Mittwoch, 29. Jänner 2003

Europa fällt um: Kritik an Frankreich und Deutschland

  • Prodi mahnt: Die EU muss mit einer Stimme sprechen
  • Kommt Brüssels Annäherung an die Amerikaner?

In der EU ist unverhohlene Kritik am Vorgehen Deutschlands und Frankreichs in der Irak-Frage laut geworden. Der Vizepräsident des EU-Verfassungskonvents, Giuliano Amatao, warf beiden Ländern vor, "in der EU nicht für ihre Position geworben zu haben". Deutschland und Frankreich trügen die "Hauptverantwortung" für die Spaltung Europas in der Irak-Frage.

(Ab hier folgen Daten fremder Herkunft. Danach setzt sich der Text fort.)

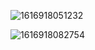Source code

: ![1616918051232](C:%5Cnote%5Cjava%5C%E6%9E%84%E9%80%A0%E5%99%A8%E7%AC%AC%E4%B8%80%E8%A1%8C%5Cimg%5C1616918051232.png)



![1616918082754](C:%5Cnote%5Cjava%5C%E6%9E%84%E9%80%A0%E5%99%A8%E7%AC%AC%E4%B8%80%E8%A1%8C%5Cimg%5C1616918082754.png)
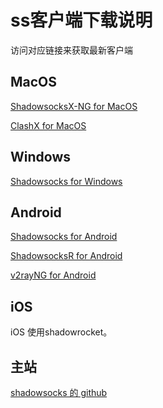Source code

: # ss客户端下载说明
 
访问对应链接来获取最新客户端

## MacOS
[ShadowsocksX-NG for MacOS](https://github.com/shadowsocks/ShadowsocksX-NG/releases)

[ClashX for MacOS](https://github.com/yichengchen/clashX/releases)

## Windows
[Shadowsocks for Windows](https://github.com/shadowsocks/shadowsocks-windows/releases)

## Android
[Shadowsocks for Android](https://github.com/shadowsocks/shadowsocks-android/releases)

[ShadowsocksR for Android](https://github.com/shadowsocksrr/shadowsocksr-android/releases)

[v2rayNG for Android](https://bluedoc.io/uploads/m8rzdjosl5wsysjzyd60h4gb8tnl)
## iOS
iOS 使用shadowrocket。

## 主站
[shadowsocks 的 github](https://github.com/shadowsocks)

Portugals Außenminister Antonio Martins da Cruz sagte, Paris und Berlin müssten sich in der erweiterten EU mit "anderen geometrischen Varianten" als der deutsch-französischen Achse abfinden. Spaniens Außenministerin Ana Palacio warnte Paris und Berlin, die "Beiträge anderer Mitgliedstaaten auszuschließen".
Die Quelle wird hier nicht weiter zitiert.